Emre YELKEN

SULTAN ABDÜLHAMİD HAN VE İNÖNÜ

Emre YELKEN

   Olayın ilk kahramanı Mualla isimli verem hastası genç bir kız. Muallanın nasıl verem hastası olduğu o çirkin hadiseye girmeden olayı aktaracağım.
   Evet; hem de bir Ermeni hastanesinde kan kusarak ölen ve hiçbir fertden yardım görmeyen bu genç kız. (Milli Şef) diye anılan İsmet İnönü ve ailesine bir mektupla başvurmuş, halini anlatmış, o vakitler yeni keşfedilmiş bir ilaçtan (Streptomisin) bir miktar temini, hiç olmazsa iyi bir hastaneye yatırılması için bir mektupla yalvarıp yakarmıştı. Ve zavallı Mualla (Allah ona rahmet etsin) müracaatına tenezzül dahi edilip cevap alamadan ölüp gitmişti.
   İkinci kahramanımız ise Sultan Abdülhamid döneminde fakir bir memurun macerası. Aksarayda oturan fakir bir memur… Ayda o zamanın parasıyla 500 kuruş alıyor. Zevcesi gebedir ve doğum yakındır. Nihayet beklenmedik, tedariksiz bir anda sancılar başlıyor. Mevsim de kış… Adamın on parası yok… Ne doktor getirtebilir, ne de ebe…Ne yapsın şimdi bu adam? Hemen Bakırköy telgrafhasine koşuyor. O zaman Yıldız Sarayına telgraflar yalnız Bakırköy postahanesinden çekilebilirdi. Sultana hitaben acıklı bir tel çekiyor. Aynı günün gecesi, Abdülhamid, salonda otururken, telgrafı arzediyorlar. Aynen görmek istiyor; bir kere daha, bir kere daha okuyor ve mırıldanıyor. Demek benim tebeam arasında bu kadar çaresiz kalanlar da varmış. Hükümdar derhal emrediyor: Hemen bir saray arabası hazırlatın ve sarayın doktor ve ebelerini gönderin! Son süratle gitsinler! Şu bir kese altını da al, hediye olarak götürün; çocuğun masraflarına karşılıktır. Bana da hızla neticeyi bildirin!

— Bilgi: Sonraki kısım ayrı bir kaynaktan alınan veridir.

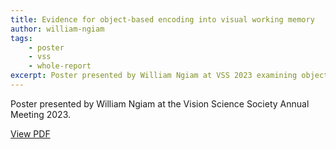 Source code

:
 ```yaml
---
title: Evidence for object-based encoding into visual working memory
author: william-ngiam
tags:
    - poster
	- vss
	- whole-report
excerpt: Poster presented by William Ngiam at VSS 2023 examining object-based encoding.
---
```


Poster presented by William Ngiam at the Vision Science Society Annual Meeting 2023.

[View PDF](https://palm-lab.github.io/images/presentations/VSS2023.pdf) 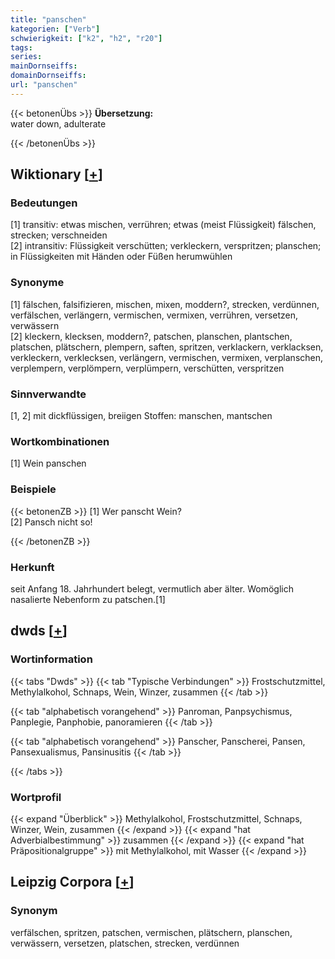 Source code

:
 ```yaml
---
title: "panschen"
kategorien: ["Verb"]
schwierigkeit: ["k2", "h2", "r20"]
tags:
series:
mainDornseiffs:
domainDornseiffs:
url: "panschen"
---
```


{{< betonenÜbs >}}
**Übersetzung:**  
water down, adulterate  
  
{{< /betonenÜbs >}}

## Wiktionary [[+](https://de.wiktionary.org/wiki/panschen)]

### Bedeutungen
[1] transitiv: etwas mischen, verrühren; etwas (meist Flüssigkeit) fälschen, strecken; verschneiden  
[2] intransitiv: Flüssigkeit verschütten; verkleckern, verspritzen; planschen; in Flüssigkeiten mit Händen oder Füßen herumwühlen  

### Synonyme
[1] fälschen, falsifizieren, mischen, mixen, moddern?, strecken, verdünnen, verfälschen, verlängern, vermischen, vermixen, verrühren, versetzen, verwässern  
[2] kleckern, klecksen, moddern?, patschen, planschen, plantschen, platschen, plätschern, plempern, saften, spritzen, verklackern, verklacksen, verkleckern, verklecksen, verlängern, vermischen, vermixen, verplanschen, verplempern, verplömpern, verplümpern, verschütten, verspritzen  

### Sinnverwandte
[1, 2] mit dickflüssigen, breiigen Stoffen: manschen, mantschen  

### Wortkombinationen
[1] Wein panschen  

### Beispiele
{{< betonenZB >}}
[1] Wer panscht Wein?  
[2] Pansch nicht so!  

{{< /betonenZB >}}
### Herkunft
seit Anfang 18. Jahrhundert belegt, vermutlich aber älter. Womöglich nasalierte Nebenform zu patschen.[1]  



## dwds [[+](https://www.dwds.de/wb/panschen)]

### Wortinformation
{{< tabs "Dwds" >}}
{{< tab "Typische Verbindungen" >}}
Frostschutzmittel, Methylalkohol, Schnaps, Wein, Winzer, zusammen
{{< /tab >}}

{{< tab "alphabetisch vorangehend" >}}
Panroman, Panpsychismus, Panplegie, Panphobie, panoramieren
{{< /tab >}}

{{< tab "alphabetisch vorangehend" >}}
Panscher, Panscherei, Pansen, Pansexualismus, Pansinusitis
{{< /tab >}}

{{< /tabs >}}

### Wortprofil
{{< expand "Überblick" >}} Methylalkohol, Frostschutzmittel, Schnaps, Winzer, Wein, zusammen {{< /expand >}}
{{< expand "hat Adverbialbestimmung" >}} zusammen {{< /expand >}}
{{< expand "hat Präpositionalgruppe" >}} mit Methylalkohol, mit Wasser {{< /expand >}}

## Leipzig Corpora [[+](https://corpora.uni-leipzig.de/en/res?word=panschen&corpusId=deu_newscrawl-public_2018)]


### Synonym
verfälschen, spritzen, patschen, vermischen, plätschern, planschen, verwässern, versetzen, platschen, strecken, verdünnen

Huzurdan çıkan görevliler  emri  derhal yerini getirir . Yanlarında  Besim Ömer ve eski şehremini Cemil Paşa gibi en muktedir doktorlar, hastanın imdadına yetişirler. Sabaha karşı döndükleri  zaman Sultanın hala ayakta olduğunu hayretler içerisinde görürler. Abdülhamid, bu kadar basit bir iş üzerinde bile merak ve heyecanla, dalgın ve düşünceli, neticeyi bekliyor; beklide bu basit hadiseyi, devlet reisi ile halk arasındaki bağ noktasında önemli buluyordu. Sultan’a, nur topu gibi bir  erkek çocuk doğduğunu ve kendisine babası tarafından ‘Abdülhamid’ ismi verildiği söylenir.

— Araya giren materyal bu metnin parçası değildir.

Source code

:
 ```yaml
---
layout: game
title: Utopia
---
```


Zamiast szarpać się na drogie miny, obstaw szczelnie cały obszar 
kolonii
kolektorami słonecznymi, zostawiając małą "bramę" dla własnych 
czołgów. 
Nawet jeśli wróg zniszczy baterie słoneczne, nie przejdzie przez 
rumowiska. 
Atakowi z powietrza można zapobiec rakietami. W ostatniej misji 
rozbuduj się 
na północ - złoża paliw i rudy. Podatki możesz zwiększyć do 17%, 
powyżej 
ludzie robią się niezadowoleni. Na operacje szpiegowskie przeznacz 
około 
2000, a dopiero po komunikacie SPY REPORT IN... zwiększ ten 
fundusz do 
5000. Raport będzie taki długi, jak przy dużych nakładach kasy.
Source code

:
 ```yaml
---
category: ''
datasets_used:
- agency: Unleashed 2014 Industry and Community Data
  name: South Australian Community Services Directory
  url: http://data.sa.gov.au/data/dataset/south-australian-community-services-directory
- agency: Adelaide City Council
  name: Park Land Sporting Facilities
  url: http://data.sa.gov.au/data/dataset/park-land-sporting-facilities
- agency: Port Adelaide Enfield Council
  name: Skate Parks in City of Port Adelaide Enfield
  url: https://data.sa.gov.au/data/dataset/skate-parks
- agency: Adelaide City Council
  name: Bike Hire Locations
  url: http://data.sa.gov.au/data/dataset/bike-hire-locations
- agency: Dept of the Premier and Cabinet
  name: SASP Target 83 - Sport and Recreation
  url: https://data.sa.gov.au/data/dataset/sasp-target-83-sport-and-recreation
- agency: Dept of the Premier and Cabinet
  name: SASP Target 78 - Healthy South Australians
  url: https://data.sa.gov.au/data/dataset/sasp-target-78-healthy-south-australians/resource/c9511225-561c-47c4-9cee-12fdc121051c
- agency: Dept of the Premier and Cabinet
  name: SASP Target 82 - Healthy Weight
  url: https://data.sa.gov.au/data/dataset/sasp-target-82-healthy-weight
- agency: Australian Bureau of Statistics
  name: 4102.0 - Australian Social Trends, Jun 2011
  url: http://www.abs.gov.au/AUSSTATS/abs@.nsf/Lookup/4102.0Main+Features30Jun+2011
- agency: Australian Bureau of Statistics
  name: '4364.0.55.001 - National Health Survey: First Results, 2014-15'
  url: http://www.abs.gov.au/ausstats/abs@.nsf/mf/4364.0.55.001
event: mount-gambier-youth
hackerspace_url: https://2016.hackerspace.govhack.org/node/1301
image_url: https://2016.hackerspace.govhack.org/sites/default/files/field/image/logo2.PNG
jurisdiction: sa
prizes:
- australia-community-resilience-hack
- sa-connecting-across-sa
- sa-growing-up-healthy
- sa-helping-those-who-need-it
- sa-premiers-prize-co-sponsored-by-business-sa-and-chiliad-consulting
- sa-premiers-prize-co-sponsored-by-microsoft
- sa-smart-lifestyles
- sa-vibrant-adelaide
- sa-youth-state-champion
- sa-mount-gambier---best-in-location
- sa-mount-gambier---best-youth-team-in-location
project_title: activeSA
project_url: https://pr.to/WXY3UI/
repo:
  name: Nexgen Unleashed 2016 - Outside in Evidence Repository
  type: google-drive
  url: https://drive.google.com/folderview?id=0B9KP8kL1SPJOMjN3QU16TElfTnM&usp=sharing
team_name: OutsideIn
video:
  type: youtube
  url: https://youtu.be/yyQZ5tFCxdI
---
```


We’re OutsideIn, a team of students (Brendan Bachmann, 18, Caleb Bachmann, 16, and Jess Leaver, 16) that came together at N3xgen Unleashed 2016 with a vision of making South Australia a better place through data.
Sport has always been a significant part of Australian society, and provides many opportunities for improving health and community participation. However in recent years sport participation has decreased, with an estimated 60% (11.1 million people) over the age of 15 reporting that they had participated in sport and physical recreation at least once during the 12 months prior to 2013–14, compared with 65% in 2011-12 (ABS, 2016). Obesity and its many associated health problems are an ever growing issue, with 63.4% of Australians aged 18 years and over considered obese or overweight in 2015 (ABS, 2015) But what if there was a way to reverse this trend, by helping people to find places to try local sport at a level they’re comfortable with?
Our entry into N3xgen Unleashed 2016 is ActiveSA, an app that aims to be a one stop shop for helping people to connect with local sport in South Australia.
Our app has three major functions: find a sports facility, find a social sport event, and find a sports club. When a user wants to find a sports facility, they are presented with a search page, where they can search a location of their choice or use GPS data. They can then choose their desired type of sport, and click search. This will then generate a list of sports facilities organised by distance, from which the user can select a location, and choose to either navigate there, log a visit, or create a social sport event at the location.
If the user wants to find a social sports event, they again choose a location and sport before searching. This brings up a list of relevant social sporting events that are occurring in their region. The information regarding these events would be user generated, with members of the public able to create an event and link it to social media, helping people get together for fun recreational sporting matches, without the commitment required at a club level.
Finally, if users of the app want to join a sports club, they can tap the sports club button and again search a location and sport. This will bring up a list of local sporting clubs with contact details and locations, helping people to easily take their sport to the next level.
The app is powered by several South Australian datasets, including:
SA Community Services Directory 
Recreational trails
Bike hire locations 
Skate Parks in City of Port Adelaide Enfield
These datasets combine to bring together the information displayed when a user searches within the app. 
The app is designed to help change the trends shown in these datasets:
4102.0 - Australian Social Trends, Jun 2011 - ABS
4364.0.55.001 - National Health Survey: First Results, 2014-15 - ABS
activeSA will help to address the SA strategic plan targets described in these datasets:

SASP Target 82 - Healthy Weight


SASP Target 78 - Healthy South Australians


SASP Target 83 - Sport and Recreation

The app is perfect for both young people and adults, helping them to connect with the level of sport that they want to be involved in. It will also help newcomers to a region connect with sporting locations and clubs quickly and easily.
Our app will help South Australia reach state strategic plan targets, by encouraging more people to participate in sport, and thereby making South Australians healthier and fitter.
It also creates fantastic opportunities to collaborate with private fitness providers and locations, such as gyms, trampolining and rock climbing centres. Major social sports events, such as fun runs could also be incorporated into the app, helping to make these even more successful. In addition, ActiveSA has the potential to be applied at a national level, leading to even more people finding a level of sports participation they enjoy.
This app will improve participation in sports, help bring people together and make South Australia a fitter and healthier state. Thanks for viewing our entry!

   Sultanın böylece çehresinde ılık bir his gezindi; Sultan rahat bir nefes aldı ve huzur içerisinde istirahat köşesine doğru uzaklaştı, gitti. Gerisini siz hesap ve hayal ediniz.
   Bu kadar nefis bir karşılaştırma hakikaten yoktur. Allah Sultan Abdülhamid Han dan tekrar razı olsun.